Images of aneurysm clipping procedures from the same patient in case 1. (A) CT scan indicating subarachnoid hemorrhage. (B) Preoperative CTA showing a left PCoA aneurysm. (C) Intraoperative imaging indicating obvious arteriosclerosis and calcification of the parent arteries. (D) Use of the first fenestrated clip to clip the PCoA aneurysm. (E) Use of the second straight clip to clip the PCoA aneurysm. (F) Postoperative CTA indicating complete clipping of aneurysm. CT, computed tomography; CTA, CT angiography; PCoA aneurysm, posterior communicating artery aneurysm.

Figure 3.

Figure 3.

Images of aneurysm clipping procedures from the same patient in case 2. (A) CT scan indicating subarachnoid hemorrhage. (B) Preoperative CTA indicating right PCoA aneurysm. (C) Preoperative digital subtraction angiography indicating PCoA aneurysm. (D) Intraoperative imaging indicating obvious arteriosclerosis and calcification of the parent arteries. (E) Use of a curved clip in aneurysm clipping. (F) Postoperative CTA indicating the complete clipping of aneurysm. CT, computed tomography; CTA, CT angiography; PCoA aneurysm, posterior communicating artery aneurysm.

Postoperative management

All patients were administered routine treatment postoperatively. If there was serious subarachnoid hemorrhaging, lumbar cistern drainage of the cerebrospinal fluid was performed. If there was a serious vasospasm, expansion and improvement of microcirculation were performed via 3H treatment (hypervolemia, hemodilution, hypertension) as described previously (10), while symptomatic treatment with nimodipine (Bayer AG, Leverkusen, Germany) was also provided. A 3- to 6-month CTA follow-up was performed to observe whether the aneurysm was completely occluded. According to a telephone follow-up, the prognosis was determined using the Glasgow Outcome Scale (GOS) score (11).

Statistical analysis

SPSS 19.0 statistical software (IBM Corp., Armonk, NY, USA) was used for data processing. Chi-square tests were used to analyze count data, while t-tests and one-way analysis of variance with Tukeys post hoc test were used to analyze measurement data. Data are presented as the mean ± standard deviation and P<0.05 was considered to indicate a statistically significant difference.

Results

Classification of arteriosclerosis and calcification

According to the classification of arteriosclerosis and calcification, 3 types were used, among the 136 cases of PCoA aneurysms, 4 were type I (3.0%), 86 were type II (63.2%) and 46 were type III (33.8%).

Aneurysm size

The aneurysm diameters ranged from 1.7 to 11.8 mm (mean, 5.9±2.5 mm; type I mean, 6.2±3.5 mm; type II mean, 5.8±2.5 mm; type III mean, 6.0±2.4 mm; Table I). No statistically significant differences in diameter were observed among type I and II aneurysms (P>0.05), type II and III aneurysms (P>0.05) or type I and III aneurysms (P>0.05; Table II).

Table I.

Aneurysm diameters.

Parameter Total Type I Type II Type III
Number 136 4 86 46
Diameter (mm) 5.9±2.5 6.2±3.5 5.8±2.5 6.0±2.4
Table II.

Statistical comparisons among groups.

Comparison P-value
Type I vs. type II 0.95
Type II vs. type III 0.93
Type I vs. type III 0.99

Groups were compared using one-way analysis of variance with Tukeys post hoc test.

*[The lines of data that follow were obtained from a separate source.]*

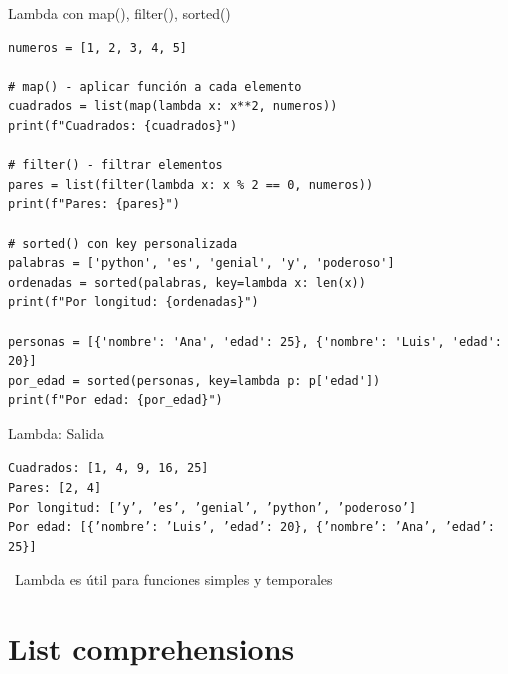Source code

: \documentclass{beamer}
\begin{document}
\begin{frame}[fragile]{Lambda con map(), filter(), sorted() \faFilter}
\begin{lstlisting}
numeros = [1, 2, 3, 4, 5]

# map() - aplicar función a cada elemento
cuadrados = list(map(lambda x: x**2, numeros))
print(f"Cuadrados: {cuadrados}")

# filter() - filtrar elementos
pares = list(filter(lambda x: x % 2 == 0, numeros))
print(f"Pares: {pares}")

# sorted() con key personalizada
palabras = ['python', 'es', 'genial', 'y', 'poderoso']
ordenadas = sorted(palabras, key=lambda x: len(x))
print(f"Por longitud: {ordenadas}")

personas = [{'nombre': 'Ana', 'edad': 25}, {'nombre': 'Luis', 'edad': 20}]
por_edad = sorted(personas, key=lambda p: p['edad'])
print(f"Por edad: {por_edad}")
\end{lstlisting}
\end{frame}

\begin{frame}[fragile]{Lambda: Salida \faArrowCircleRight}
\begin{tcolorbox}[colback=green!10,colframe=green,title={\small\faArrowCircleRight \ Salida},coltitle=fg0,left=3pt,right=3pt,top=2pt,bottom=2pt,boxsep=1pt]
\tiny\texttt{Cuadrados: [1, 4, 9, 16, 25]\\
Pares: [2, 4]\\
Por longitud: ['y', 'es', 'genial', 'python', 'poderoso']\\
Por edad: [\{'nombre': 'Luis', 'edad': 20\}, \{'nombre': 'Ana', 'edad': 25\}]}
\end{tcolorbox}

\vspace{0.3cm}
\begin{notebox}
\small\faInfoCircle\ Lambda es útil para funciones simples y temporales
\end{notebox}
\end{frame}

\section{List comprehensions}
\end{document}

Aneurysm clipping procedures

The anterior clinoid process was resected epidurally or intradurally before aneurysm clipping to reveal the presence of the parent artery and aneurysm neck in 2 cases. Among the 136 cases, 131 cases involved single PCoA aneurysms (96.3%) and 5 cases involved multiple aneurysms in other locations (3.7%), which were clipped at the same time. An aneurysm clip was used in 114 cases (83.8%), and ≥2 aneurysm clips were used for occlusion in 22 cases (16.2%) of PCoA aneurysms.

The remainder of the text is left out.